The next day Angelo called. I didn't answer, but got the voicemail. "Sorry about the blast, yesterday. But, I guess we're about at the end of our relationship—if I can call it that. I still think you're good for Curly—but you're going to have to audition for it unless you're in my bed. And if another Kirk comes along, and we get it on, I'll definitely promote him over you. I need to be sexually attracted to the male leads I direct. And sexual attraction always needs regular fulfillment. I'm not going to walk around with an all day fucking hard-on directing you without any expectation of release. You know that. And I know that. Good luck, Kirk. See you around. I'll call when we get into the auditions—assuming I haven't already found my Curly. Maybe by then you might change your mind."

*********

The next few weeks were Christmas in New York—perhaps the best time of the year. Lights, a giant tree, Nutcracker at Lincoln Center, and the excitement of bonuses, ring-presenting proposals, and the change of the year with its possibility for personal re-invention. Great food and parties.

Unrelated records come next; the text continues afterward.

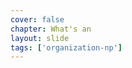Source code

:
 ```yaml
---
cover: false
chapter: What's an
layout: slide
tags: ['organization-np']
---
```


<div class="octicon octicon-organization"></div>
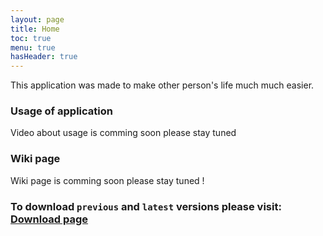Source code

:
 ```yaml
---
layout: page
title: Home
toc: true
menu: true
hasHeader: true
---
```


This application was made to make other person's life much much easier.

### Usage of application 
Video about usage is comming soon please stay tuned


### Wiki page
Wiki page is comming soon please stay tuned !

### To download `previous` and `latest` versions please visit: [Download page](/versions.md)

Brent had the coop decorated to the "nines" including a large real tree and hosted several cocktails for his clients and friends. I felt a little at odds—I had no friends to invite. I was his "arm-candy"—a role that I had never played before. I was a celebrity and was treated as one. But, he didn't make it clear that we were more than friends. I'm not sure Brent realized how many invitations I got—from his purported friends and colleagues. I got into it and played the entire season like a Hallmark Christmas special (though I was pretty sure Hallmark never does gay). We were dating, in possible-love, but not yet committed. There were lots of possibilities in that room. Several had given me their cards. Meanwhile, a few days after the "Angelo discussion," we were in bed together. And our fucking became love-making.